WORK INSTRUCTIONS
Print word for word the first line of the listing below and every line after it, through the line with "1. **Conversation Context (Fluid, Conversation-Level". Leave out the pictures and the rest.

GIVEN DATA
________________

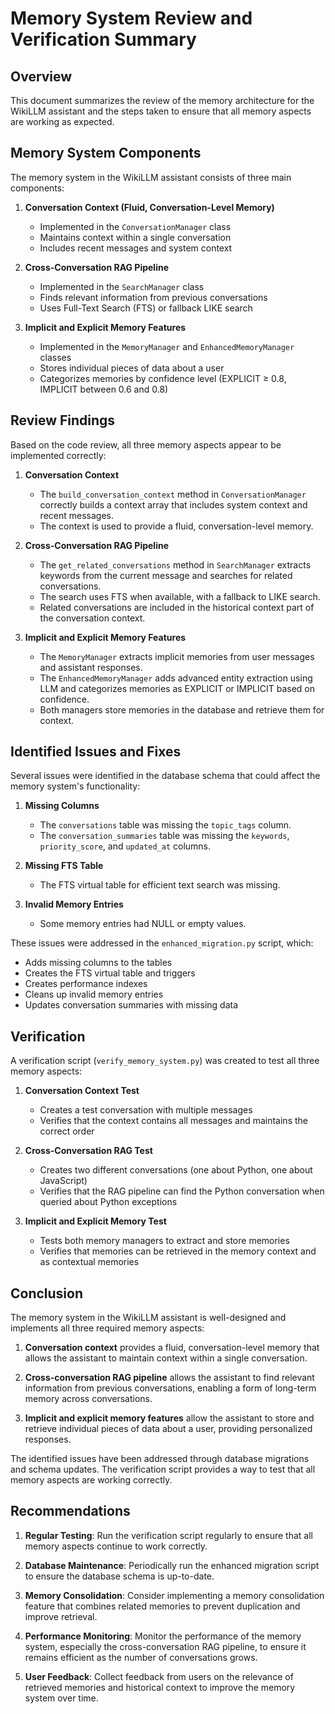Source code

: # Memory System Review and Verification Summary

## Overview

This document summarizes the review of the memory architecture for the WikiLLM assistant and the steps taken to ensure that all memory aspects are working as expected.

## Memory System Components

The memory system in the WikiLLM assistant consists of three main components:

1. **Conversation Context (Fluid, Conversation-Level Memory)**
   - Implemented in the `ConversationManager` class
   - Maintains context within a single conversation
   - Includes recent messages and system context

2. **Cross-Conversation RAG Pipeline**
   - Implemented in the `SearchManager` class
   - Finds relevant information from previous conversations
   - Uses Full-Text Search (FTS) or fallback LIKE search

3. **Implicit and Explicit Memory Features**
   - Implemented in the `MemoryManager` and `EnhancedMemoryManager` classes
   - Stores individual pieces of data about a user
   - Categorizes memories by confidence level (EXPLICIT ≥ 0.8, IMPLICIT between 0.6 and 0.8)

## Review Findings

Based on the code review, all three memory aspects appear to be implemented correctly:

1. **Conversation Context**
   - The `build_conversation_context` method in `ConversationManager` correctly builds a context array that includes system context and recent messages.
   - The context is used to provide a fluid, conversation-level memory.

2. **Cross-Conversation RAG Pipeline**
   - The `get_related_conversations` method in `SearchManager` extracts keywords from the current message and searches for related conversations.
   - The search uses FTS when available, with a fallback to LIKE search.
   - Related conversations are included in the historical context part of the conversation context.

3. **Implicit and Explicit Memory Features**
   - The `MemoryManager` extracts implicit memories from user messages and assistant responses.
   - The `EnhancedMemoryManager` adds advanced entity extraction using LLM and categorizes memories as EXPLICIT or IMPLICIT based on confidence.
   - Both managers store memories in the database and retrieve them for context.

## Identified Issues and Fixes

Several issues were identified in the database schema that could affect the memory system's functionality:

1. **Missing Columns**
   - The `conversations` table was missing the `topic_tags` column.
   - The `conversation_summaries` table was missing the `keywords`, `priority_score`, and `updated_at` columns.

2. **Missing FTS Table**
   - The FTS virtual table for efficient text search was missing.

3. **Invalid Memory Entries**
   - Some memory entries had NULL or empty values.

These issues were addressed in the `enhanced_migration.py` script, which:
- Adds missing columns to the tables
- Creates the FTS virtual table and triggers
- Creates performance indexes
- Cleans up invalid memory entries
- Updates conversation summaries with missing data

## Verification

A verification script (`verify_memory_system.py`) was created to test all three memory aspects:

1. **Conversation Context Test**
   - Creates a test conversation with multiple messages
   - Verifies that the context contains all messages and maintains the correct order

2. **Cross-Conversation RAG Test**
   - Creates two different conversations (one about Python, one about JavaScript)
   - Verifies that the RAG pipeline can find the Python conversation when queried about Python exceptions

3. **Implicit and Explicit Memory Test**
   - Tests both memory managers to extract and store memories
   - Verifies that memories can be retrieved in the memory context and as contextual memories

## Conclusion

The memory system in the WikiLLM assistant is well-designed and implements all three required memory aspects:

1. **Conversation context** provides a fluid, conversation-level memory that allows the assistant to maintain context within a single conversation.

2. **Cross-conversation RAG pipeline** allows the assistant to find relevant information from previous conversations, enabling a form of long-term memory across conversations.

3. **Implicit and explicit memory features** allow the assistant to store and retrieve individual pieces of data about a user, providing personalized responses.

The identified issues have been addressed through database migrations and schema updates. The verification script provides a way to test that all memory aspects are working correctly.

## Recommendations

1. **Regular Testing**: Run the verification script regularly to ensure that all memory aspects continue to work correctly.

2. **Database Maintenance**: Periodically run the enhanced migration script to ensure the database schema is up-to-date.

3. **Memory Consolidation**: Consider implementing a memory consolidation feature that combines related memories to prevent duplication and improve retrieval.

4. **Performance Monitoring**: Monitor the performance of the memory system, especially the cross-conversation RAG pipeline, to ensure it remains efficient as the number of conversations grows.

5. **User Feedback**: Collect feedback from users on the relevance of retrieved memories and historical context to improve the memory system over time.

________________

OUTPUT FOR THIS EXERCISE
Source code

: # Memory System Review and Verification Summary

## Overview

This document summarizes the review of the memory architecture for the WikiLLM assistant and the steps taken to ensure that all memory aspects are working as expected.

## Memory System Components

The memory system in the WikiLLM assistant consists of three main components:

1. **Conversation Context (Fluid, Conversation-Level Memory)**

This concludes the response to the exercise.